DATA TO USE:
○ ○ ○ ○

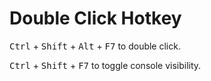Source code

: # Double Click Hotkey

<kbd>Ctrl</kbd> + <kbd>Shift</kbd> + <kbd>Alt</kbd> + <kbd>F7</kbd> to double click.

<kbd>Ctrl</kbd> + <kbd>Shift</kbd> + <kbd>F7</kbd> to toggle console visibility.
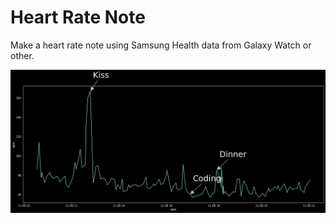 # Heart Rate Note

Make a heart rate note using Samsung Health data from Galaxy Watch or other.

![](result.png)

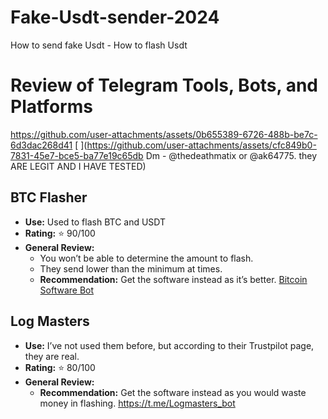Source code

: # Fake-Usdt-sender-2024
How to send fake Usdt - How to flash Usdt 
# Review of Telegram Tools, Bots, and Platforms


https://github.com/user-attachments/assets/0b655389-6726-488b-be7c-6d3dac268d41
[
](https://github.com/user-attachments/assets/cfc849b0-7831-45e7-bce5-ba77e19c65db
Dm - @thedeathmatix or @ak64775. they ARE LEGIT AND I HAVE TESTED)
## BTC Flasher
- **Use:** Used to flash BTC and USDT
- **Rating:** ⭐️ 90/100
- **General Review:** 
  - You won’t be able to determine the amount to flash.
  - They send lower than the minimum at times.
  - **Recommendation:** Get the software instead as it’s better.
[Bitcoin Software Bot](https://t.me/BitcoinSoftwareBot)
## Log Masters
- **Use:** I’ve not used them before, but according to their Trustpilot page, they are real.
- **Rating:** ⭐️ 80/100
- **General Review:** 
  - **Recommendation:** Get the software instead as you would waste money in flashing.
https://t.me/Logmasters_bot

○ ○ ○ ○

PROBLEM TO SOLVE:
Within these entries, output exactly the lines starting at the one with "Double Click Hotkey" and finishing at the one with "- **Use:** Used to flash BTC and USDT". Leave pictures out of the output.

RESULT:
: # Double Click Hotkey

<kbd>Ctrl</kbd> + <kbd>Shift</kbd> + <kbd>Alt</kbd> + <kbd>F7</kbd> to double click.

<kbd>Ctrl</kbd> + <kbd>Shift</kbd> + <kbd>F7</kbd> to toggle console visibility.
 # Heart Rate Note

Make a heart rate note using Samsung Health data from Galaxy Watch or other.

![](result.png)

Source code

: # Fake-Usdt-sender-2024
How to send fake Usdt - How to flash Usdt 
# Review of Telegram Tools, Bots, and Platforms


https://github.com/user-attachments/assets/0b655389-6726-488b-be7c-6d3dac268d41
[
](https://github.com/user-attachments/assets/cfc849b0-7831-45e7-bce5-ba77e19c65db
Dm - @thedeathmatix or @ak64775. they ARE LEGIT AND I HAVE TESTED)
## BTC Flasher
- **Use:** Used to flash BTC and USDT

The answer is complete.